The conversion follows Aman's 2022 acquisition strategy under majority owner Vladislav Doronin, who has accelerated openings from two per year in 2018 to a projected six in 2025. Rosa Alpina represents the heritage-takeover model: Aman retained the property's Michelin-starred St. Hubertus kitchen, its 800-bin wine cellar, and the Pizzeria alongside installing group-standard spa protocols and booking infrastructure. The Norbert Niederkofler-led culinary program remains intact, a departure from Aman's typical chef-rotation model.
This matters because Aman is testing whether it can maintain 45% EBITDA margins on acquired properties versus ground-up builds. Rosa Alpina's €35 million renovation cost divided by 52 keys yields roughly €673,000 per key, well below the €1.2 million Aman typically deploys on new construction in Asia. The Dolomites location also gives Aman a foothold in the European ski market during a winter when Courchevel rack rates are up 18% year-over-year and St. Moritz occupancy is running 12 points above 2019 despite higher ADRs. Single-family offices allocating to hospitality development are watching whether Aman's brand premium can compress renovation payback timelines on heritage assets.

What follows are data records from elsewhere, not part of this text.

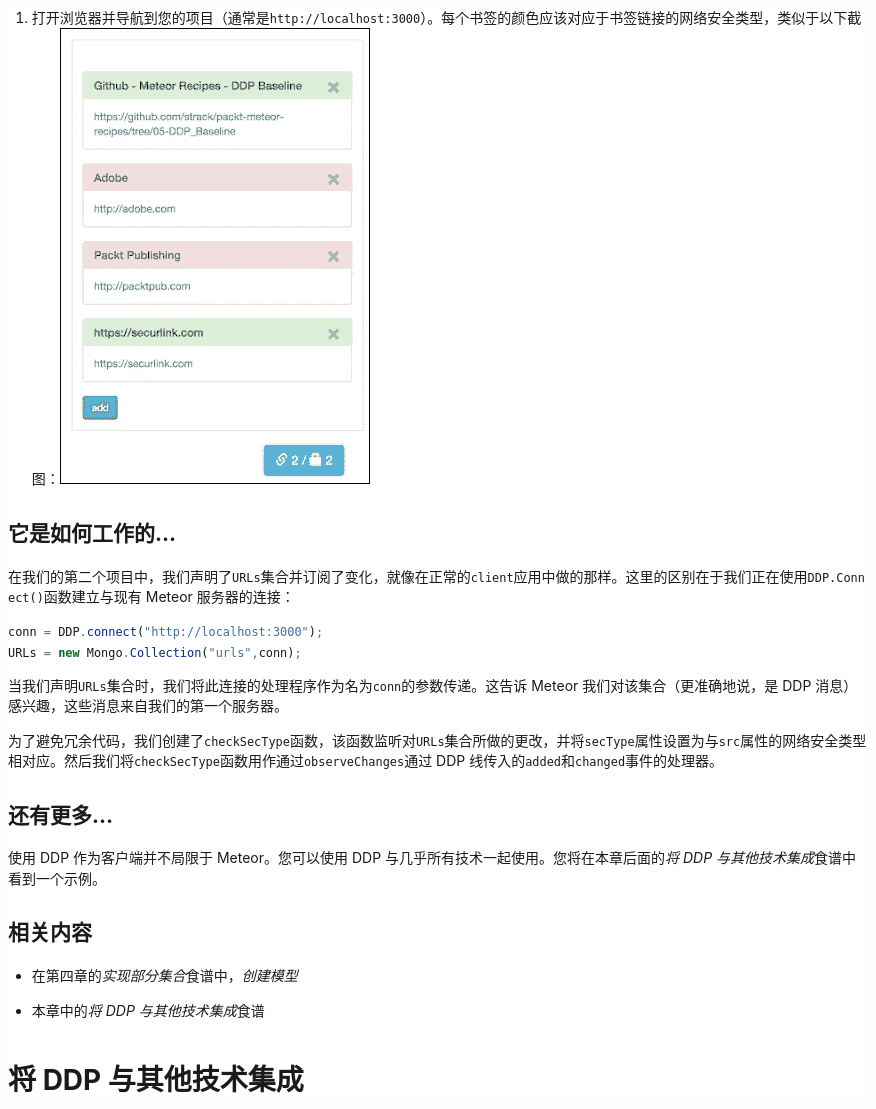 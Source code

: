 1.  打开浏览器并导航到您的项目（通常是`http://localhost:3000`）。每个书签的颜色应该对应于书签链接的网络安全类型，类似于以下截图：![如何做…](img/image00372.jpeg)

## 它是如何工作的…

在我们的第二个项目中，我们声明了`URLs`集合并订阅了变化，就像在正常的`client`应用中做的那样。这里的区别在于我们正在使用`DDP.Connect()`函数建立与现有 Meteor 服务器的连接：

```js
conn = DDP.connect("http://localhost:3000");
URLs = new Mongo.Collection("urls",conn);
```

当我们声明`URLs`集合时，我们将此连接的处理程序作为名为`conn`的参数传递。这告诉 Meteor 我们对该集合（更准确地说，是 DDP 消息）感兴趣，这些消息来自我们的第一个服务器。

为了避免冗余代码，我们创建了`checkSecType`函数，该函数监听对`URLs`集合所做的更改，并将`secType`属性设置为与`src`属性的网络安全类型相对应。然后我们将`checkSecType`函数用作通过`observeChanges`通过 DDP 线传入的`added`和`changed`事件的处理器。

## 还有更多…

使用 DDP 作为客户端并不局限于 Meteor。您可以使用 DDP 与几乎所有技术一起使用。您将在本章后面的*将 DDP 与其他技术集成*食谱中看到一个示例。

## 相关内容

+   在第四章的*实现部分集合*食谱中，*创建模型*

+   本章中的*将 DDP 与其他技术集成*食谱

# 将 DDP 与其他技术集成
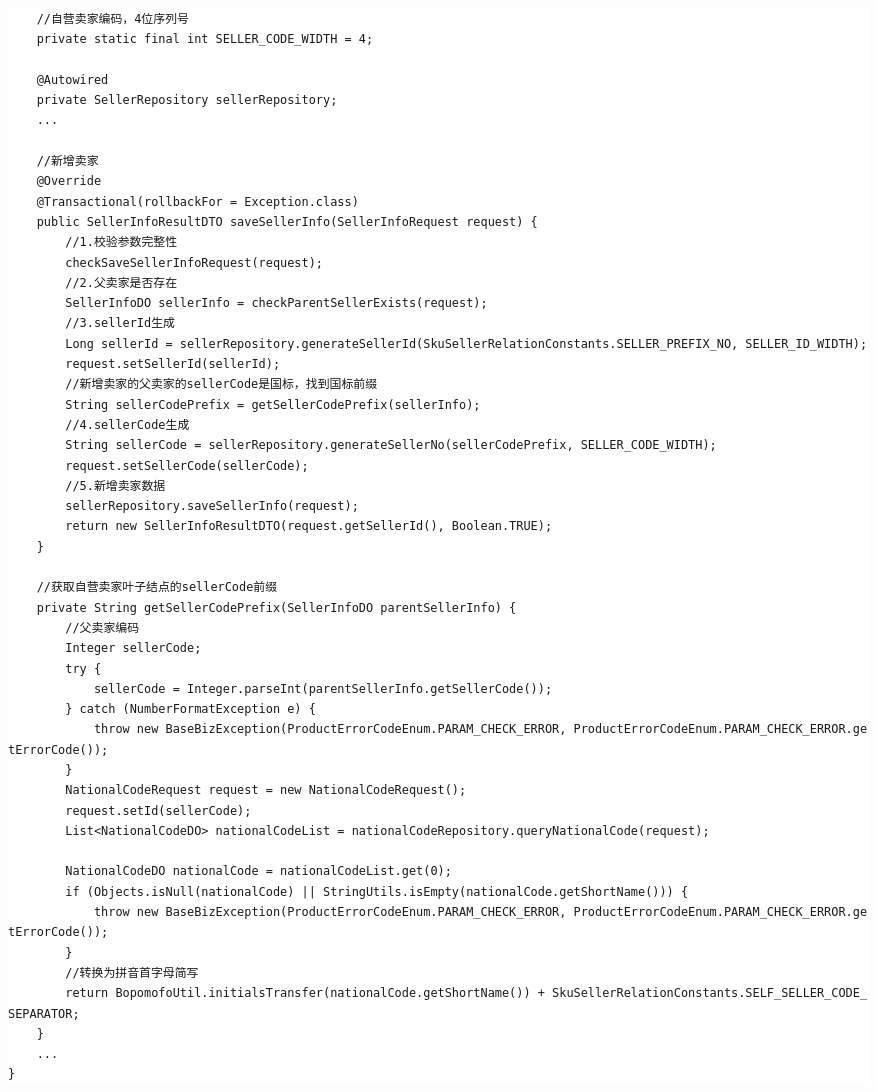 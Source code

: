         //自营卖家编码，4位序列号
        private static final int SELLER_CODE_WIDTH = 4;
        
        @Autowired
        private SellerRepository sellerRepository;
        ...
        
        //新增卖家
        @Override
        @Transactional(rollbackFor = Exception.class)
        public SellerInfoResultDTO saveSellerInfo(SellerInfoRequest request) {
            //1.校验参数完整性
            checkSaveSellerInfoRequest(request);
            //2.父卖家是否存在
            SellerInfoDO sellerInfo = checkParentSellerExists(request);
            //3.sellerId生成
            Long sellerId = sellerRepository.generateSellerId(SkuSellerRelationConstants.SELLER_PREFIX_NO, SELLER_ID_WIDTH);
            request.setSellerId(sellerId);
            //新增卖家的父卖家的sellerCode是国标，找到国标前缀
            String sellerCodePrefix = getSellerCodePrefix(sellerInfo);
            //4.sellerCode生成
            String sellerCode = sellerRepository.generateSellerNo(sellerCodePrefix, SELLER_CODE_WIDTH);
            request.setSellerCode(sellerCode);
            //5.新增卖家数据
            sellerRepository.saveSellerInfo(request);
            return new SellerInfoResultDTO(request.getSellerId(), Boolean.TRUE);
        }
        
        //获取自营卖家叶子结点的sellerCode前缀
        private String getSellerCodePrefix(SellerInfoDO parentSellerInfo) {
            //父卖家编码
            Integer sellerCode;
            try {
                sellerCode = Integer.parseInt(parentSellerInfo.getSellerCode());
            } catch (NumberFormatException e) {
                throw new BaseBizException(ProductErrorCodeEnum.PARAM_CHECK_ERROR, ProductErrorCodeEnum.PARAM_CHECK_ERROR.getErrorCode());
            }
            NationalCodeRequest request = new NationalCodeRequest();
            request.setId(sellerCode);
            List<NationalCodeDO> nationalCodeList = nationalCodeRepository.queryNationalCode(request);
      
            NationalCodeDO nationalCode = nationalCodeList.get(0);
            if (Objects.isNull(nationalCode) || StringUtils.isEmpty(nationalCode.getShortName())) {
                throw new BaseBizException(ProductErrorCodeEnum.PARAM_CHECK_ERROR, ProductErrorCodeEnum.PARAM_CHECK_ERROR.getErrorCode());
            }
            //转换为拼音首字母简写
            return BopomofoUtil.initialsTransfer(nationalCode.getShortName()) + SkuSellerRelationConstants.SELF_SELLER_CODE_SEPARATOR;
        }
        ...
    }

The operational gamble centers on service density. Aman's Asia properties run 3.2 staff per occupied room; European labor markets and union structures make that ratio expensive. Rosa Alpina is staffed at 2.1 to 1 in soft opening, and observers expect Aman to push that toward 2.5 by February half-term when British and German school holidays overlap. The property is also Aman's first to integrate a legacy Michelin kitchen into daily operations rather than treating fine dining as an occasional amenity, which changes both labor costs and guest expectations around reservation windows.
Watch for Q1 2025 RevPAR disclosures if Aman files updated bondholder materials, particularly whether Rosa Alpina achieves the €1,400 ADR needed to match group averages. Aman has four more European properties in pipeline through 2026, including a Crete beach resort and a London urban conversion. If Rosa Alpina's renovation-cost model proves replicable, expect accelerated acquisition activity in secondary Alpine markets where family-owned hotels are facing succession decisions. The next bellwether is whether St. Hubertus retains its Michelin stars under Aman ownership when the 2025 guide publishes in March.
Rosa Alpina sold out its first 90 days of inventory within 11 days of bookings opening in October, suggesting demand exists at Aman's price points even in a market where Four Seasons and Rosewood already operate Dolomites properties.